Finding probability using Var

Question

I'm stuck on the following question:

Suppose you toss three coins: two fair coins and a positively biased coin (more likely to show Heads than Tails). The variance of the total number of Heads in the three tosses is 0.55. What is the probability that the biased coin shows head?

To start off, I made the following expression: Var(2F+B) = 0.55

I then seperated and simplified to 2Var(F) + Var(B) = 0.55

I used the equation of Var for the binomial distribution (which is np(1-p)) to get

2(2*0.5)(1-0.5) + Var(B) = 0.55

so Var(B) = -0.45. I then used the same equation of Var again to get

p(1-p) = -0.45 but after expanding and solving the quadratic equation, I get 2 values for the probabilities that are less than 0 and greater than 1.
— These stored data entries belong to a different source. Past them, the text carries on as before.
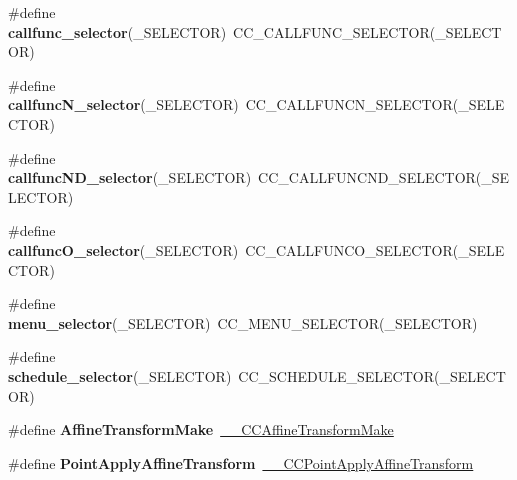 \begin{DoxyCompactItemize}
\item 
\mbox{\label{group__base_gadbfffb29c6db99730b3725d392b5c6ce}} 
\#define {\bfseries callfunc\+\_\+selector}(\+\_\+\+S\+E\+L\+E\+C\+T\+OR)~C\+C\+\_\+\+C\+A\+L\+L\+F\+U\+N\+C\+\_\+\+S\+E\+L\+E\+C\+T\+OR(\+\_\+\+S\+E\+L\+E\+C\+T\+OR)
\item 
\mbox{\label{group__base_gaae5d36086e660775212ac58171e5b9c1}} 
\#define {\bfseries callfunc\+N\+\_\+selector}(\+\_\+\+S\+E\+L\+E\+C\+T\+OR)~C\+C\+\_\+\+C\+A\+L\+L\+F\+U\+N\+C\+N\+\_\+\+S\+E\+L\+E\+C\+T\+OR(\+\_\+\+S\+E\+L\+E\+C\+T\+OR)
\item 
\mbox{\label{group__base_gaf6e1b4d4334a7aa7950a17f361aaff80}} 
\#define {\bfseries callfunc\+N\+D\+\_\+selector}(\+\_\+\+S\+E\+L\+E\+C\+T\+OR)~C\+C\+\_\+\+C\+A\+L\+L\+F\+U\+N\+C\+N\+D\+\_\+\+S\+E\+L\+E\+C\+T\+OR(\+\_\+\+S\+E\+L\+E\+C\+T\+OR)
\item 
\mbox{\label{group__base_ga7b930d3a73de79074daa4523fa18df73}} 
\#define {\bfseries callfunc\+O\+\_\+selector}(\+\_\+\+S\+E\+L\+E\+C\+T\+OR)~C\+C\+\_\+\+C\+A\+L\+L\+F\+U\+N\+C\+O\+\_\+\+S\+E\+L\+E\+C\+T\+OR(\+\_\+\+S\+E\+L\+E\+C\+T\+OR)
\item 
\mbox{\label{group__base_gaaf4135f283ffa04049acdd0d98ced399}} 
\#define {\bfseries menu\+\_\+selector}(\+\_\+\+S\+E\+L\+E\+C\+T\+OR)~C\+C\+\_\+\+M\+E\+N\+U\+\_\+\+S\+E\+L\+E\+C\+T\+OR(\+\_\+\+S\+E\+L\+E\+C\+T\+OR)
\item 
\mbox{\label{group__base_ga32d629acb8d8cbd2fdb9bf98f45736b7}} 
\#define {\bfseries schedule\+\_\+selector}(\+\_\+\+S\+E\+L\+E\+C\+T\+OR)~C\+C\+\_\+\+S\+C\+H\+E\+D\+U\+L\+E\+\_\+\+S\+E\+L\+E\+C\+T\+OR(\+\_\+\+S\+E\+L\+E\+C\+T\+OR)
\item 
\mbox{\label{group__base_ga6f5f5e63a840aa04d1d728fd57e4bfcc}} 
\#define {\bfseries Affine\+Transform\+Make}~\hyperlink{group__base_ga6512cedee05a78771b7aac4e4d57a499}{\+\_\+\+\_\+\+C\+C\+Affine\+Transform\+Make}
\item 
\mbox{\label{group__base_gacaf876df474d9bf68df41235654bec40}} 
\#define {\bfseries Point\+Apply\+Affine\+Transform}~\hyperlink{group__base_ga925cec1fb977da8fb3d8280ba82cc5c7}{\+\_\+\+\_\+\+C\+C\+Point\+Apply\+Affine\+Transform}

\end{DoxyCompactItemize}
Can anyone tell me where I went wrong.

Answer 1

The main problem here is that you assume Var to be liniear, which it is not.

$Var(2F+B) = 2^2Var(F) + Var(B)$

Also note that the Variance can never be negative. Otherwise you are on a good path.

Answer 2

The problem here is that you are mistreating the distribution $F$. If $F$ is the distribution for the number of Heads resulting from tossing two fair coins then you want to write $$\text{Var}(F+B)=\text{Var}(F)+\text{Var}(B)$$ We get $\text{Var}(F)=.5$ and all is good. We get $$.5+\text{Var}(B)=.55$$ which makes perfect sense.

But in your first expression, you appear to want $F$ to be the distribution for a single coin. In that case you should have written $$\text{Var}(F_1+F_2+B)=2\text{Var}(F)+\text{Var}(B)$$

Where the $F_i$ are i.i.d. and both equal $F$. But in this case $\text{Var}(F)=.25$ and again we get $.5+\text{Var}(B)=.55$

In either case, you should not have written $2F$ as no variable is being multiplied by $2$.